INSTRUCTIONS TO FOLLOW
Filter the records down to the lines that hold the word "private", and copy each of those lines.
┌─ MATERIAL SHOWN
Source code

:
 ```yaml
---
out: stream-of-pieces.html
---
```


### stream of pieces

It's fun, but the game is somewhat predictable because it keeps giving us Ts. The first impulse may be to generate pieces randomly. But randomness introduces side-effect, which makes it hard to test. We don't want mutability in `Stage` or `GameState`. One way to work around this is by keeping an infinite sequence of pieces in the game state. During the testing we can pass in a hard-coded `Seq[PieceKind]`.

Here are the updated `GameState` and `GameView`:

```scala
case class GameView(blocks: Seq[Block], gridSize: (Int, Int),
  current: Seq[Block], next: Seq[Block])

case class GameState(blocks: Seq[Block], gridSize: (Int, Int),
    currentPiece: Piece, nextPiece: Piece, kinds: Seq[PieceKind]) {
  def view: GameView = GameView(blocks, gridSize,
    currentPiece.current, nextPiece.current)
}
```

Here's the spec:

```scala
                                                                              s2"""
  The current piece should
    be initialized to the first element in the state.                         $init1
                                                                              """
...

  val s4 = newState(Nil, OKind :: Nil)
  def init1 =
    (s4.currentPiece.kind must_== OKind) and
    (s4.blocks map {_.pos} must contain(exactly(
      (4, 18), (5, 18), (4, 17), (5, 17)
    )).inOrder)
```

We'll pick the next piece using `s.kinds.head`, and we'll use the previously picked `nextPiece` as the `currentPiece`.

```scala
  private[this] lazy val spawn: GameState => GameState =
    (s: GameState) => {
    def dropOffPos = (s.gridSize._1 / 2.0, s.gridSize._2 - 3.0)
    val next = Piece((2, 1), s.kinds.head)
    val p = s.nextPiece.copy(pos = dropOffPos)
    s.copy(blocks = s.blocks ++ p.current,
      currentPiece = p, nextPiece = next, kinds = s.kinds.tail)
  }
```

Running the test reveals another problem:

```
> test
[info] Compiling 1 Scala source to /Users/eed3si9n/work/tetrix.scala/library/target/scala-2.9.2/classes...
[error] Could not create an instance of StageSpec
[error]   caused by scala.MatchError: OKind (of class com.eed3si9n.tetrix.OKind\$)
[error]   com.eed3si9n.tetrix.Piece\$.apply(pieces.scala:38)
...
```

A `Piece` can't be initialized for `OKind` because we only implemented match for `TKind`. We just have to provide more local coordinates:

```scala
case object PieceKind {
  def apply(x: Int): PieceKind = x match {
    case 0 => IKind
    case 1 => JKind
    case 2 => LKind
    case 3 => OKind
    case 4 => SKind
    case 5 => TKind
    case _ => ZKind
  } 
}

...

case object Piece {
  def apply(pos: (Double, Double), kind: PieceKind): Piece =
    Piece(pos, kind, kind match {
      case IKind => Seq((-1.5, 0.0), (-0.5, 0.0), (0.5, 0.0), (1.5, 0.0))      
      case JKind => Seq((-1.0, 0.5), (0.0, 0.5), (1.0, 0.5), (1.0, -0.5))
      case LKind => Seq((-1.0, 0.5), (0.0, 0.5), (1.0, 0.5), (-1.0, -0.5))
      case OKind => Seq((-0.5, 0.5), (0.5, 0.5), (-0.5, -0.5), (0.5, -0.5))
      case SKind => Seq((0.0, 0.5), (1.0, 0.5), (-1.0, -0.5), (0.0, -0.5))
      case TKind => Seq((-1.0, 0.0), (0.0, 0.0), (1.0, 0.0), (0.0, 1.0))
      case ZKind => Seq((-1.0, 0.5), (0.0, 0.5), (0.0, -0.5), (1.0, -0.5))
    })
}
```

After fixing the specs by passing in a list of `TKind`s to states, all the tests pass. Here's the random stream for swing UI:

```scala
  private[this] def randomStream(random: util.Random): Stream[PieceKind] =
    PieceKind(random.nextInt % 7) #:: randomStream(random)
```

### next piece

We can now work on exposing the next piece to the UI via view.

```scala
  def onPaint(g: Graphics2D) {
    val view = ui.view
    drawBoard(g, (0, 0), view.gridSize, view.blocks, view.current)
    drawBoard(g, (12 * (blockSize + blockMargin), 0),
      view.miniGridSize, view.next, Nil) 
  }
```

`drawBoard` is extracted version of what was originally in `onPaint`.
└─
REPLY TO THE EXERCISE
  private[this] lazy val spawn: GameState => GameState =
  private[this] def randomStream(random: util.Random): Stream[PieceKind] =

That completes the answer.